Urfa civarındaki açık renkli kalker taşlarının yerini, kara-siyah bazalt
taşları alıyor.
Sanırsın Mardin’e
değil de bir yanardağa gidiyoruz. Sadece
yapılar değil, tarlalardaki sınır taşları, taşlık meralar, gördüğün bütün
taşların
rengi değişiyor… Rehberimiz bu taşların başta Karacadağ’daki volkanik
bölge olmak üzere, çevreye yayılmış volkanik yapıdan kaynaklandığını anlatıyor.
Bu volkanik bazalt taşlarının en önemli farkı, kalker taşlarından çok daha
hafif, gözenekli olması. Ponza taşlarına benziyor. Ancak bunlar kalker
taşlarından çok daha sert.
Mardin’e varınca bütün
duvarların bu taşlarla yapıldığını görüyoruz. Tabi “Eski Mardin’de”!
Karacadağ şimdi bir kış turizmi merkezi olmuş, kayak pistleri
vs. varmış. Rehberimiz Ahmet bey,
otobüste bizi yöresel isimler konusunda uyarıyor. ,
İSOT, BALCAN,
FRENK…
Örneğin bölgede “isot”; pul biber, “balcan”; patlıcan, “frenk”; domates, “reçel”; kahvaltılık acıbiber salçası demekmiş
Gaziantep’ten itibaren ekin tarlalarının yanında mercimek tarlaları dikkatimi
çekmişti. Mercimekler sararmış, birkaç haftaya kalmaz hasat yapılır. Mercimeğin
bu kadar yaygın üretimini tahmin etmemiştim. Ama her yemekte mercimek çorbası
servisinin bir anlamı varmış... Sahiden mercimek çorbasını da güzel yapıyorlar.

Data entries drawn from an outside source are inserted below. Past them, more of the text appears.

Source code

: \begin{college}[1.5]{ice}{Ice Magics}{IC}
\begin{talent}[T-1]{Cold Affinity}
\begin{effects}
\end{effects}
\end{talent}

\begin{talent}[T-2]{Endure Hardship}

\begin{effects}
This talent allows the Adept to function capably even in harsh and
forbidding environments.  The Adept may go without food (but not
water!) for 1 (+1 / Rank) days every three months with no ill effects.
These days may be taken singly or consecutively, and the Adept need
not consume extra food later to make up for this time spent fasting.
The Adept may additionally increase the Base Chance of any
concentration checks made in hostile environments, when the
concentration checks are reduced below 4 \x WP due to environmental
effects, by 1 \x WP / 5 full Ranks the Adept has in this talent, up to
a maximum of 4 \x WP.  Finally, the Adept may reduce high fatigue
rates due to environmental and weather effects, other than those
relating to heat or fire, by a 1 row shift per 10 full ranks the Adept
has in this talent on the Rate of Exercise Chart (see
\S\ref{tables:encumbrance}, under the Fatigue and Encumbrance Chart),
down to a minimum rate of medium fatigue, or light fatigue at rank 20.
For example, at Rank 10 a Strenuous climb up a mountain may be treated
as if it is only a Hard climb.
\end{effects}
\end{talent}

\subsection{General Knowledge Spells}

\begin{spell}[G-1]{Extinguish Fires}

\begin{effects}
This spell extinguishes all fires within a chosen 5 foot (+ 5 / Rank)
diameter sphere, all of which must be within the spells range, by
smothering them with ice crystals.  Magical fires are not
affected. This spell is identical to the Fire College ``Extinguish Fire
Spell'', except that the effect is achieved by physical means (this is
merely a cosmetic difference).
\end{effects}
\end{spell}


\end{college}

Güneydoğu’da fıstık ağaçlarının bu kadar yaygın olduğunu da
birisi söylese inanmazdım. Fıstık işi artık bir uzmanlık alanı. Çok sayıda
çeşidi varmış. Mesela “İran Fıstığı”
diye bir tür varmış. Daha iri, daha hafifmiş. Siirtliler onu ekmeyi tercih
edermiş. O, tuzlanmadan yenmezmiş, ama yerli fıstık öyle değil, çiğ yenirmiş.
BURSA’DA ZEYTİN,
BURADA FISTIK…
Güney Marmara’da zeytin neyse, buralarda fıstık o. Anlaşılan
pek çok üründen ağzı yanan üretici fıstığa yönelmiş. Ancak fıstığın kabuğu
çetin! Yani fidanı diktiğinizde 10 seneden önce doğru dürüst meyve
alamıyor muşsunuz.
Bu nedenle Urfalılar işin başında fıstık fidanı ektikleri
tarlalara aynı zamanda üzüm fidanı dikmiş. Fıstıklar büyüyünce bütün
üzümleri söküp atmışlar.
Rakım: 476 Metre…
“Gitmişken bir çuval fıstık getirseydin bari”
dediğinizi duyar gibiyim. Fıstık ağaçları çiçekten henüz meyveye durmuş. Ama
sorun bu değil. İş ticari tarafa gelince manzara şu ki, Mardin, Şanlıurfa, Gaziantep’teki fıstık fiyatları Bursa’dan farklı değil.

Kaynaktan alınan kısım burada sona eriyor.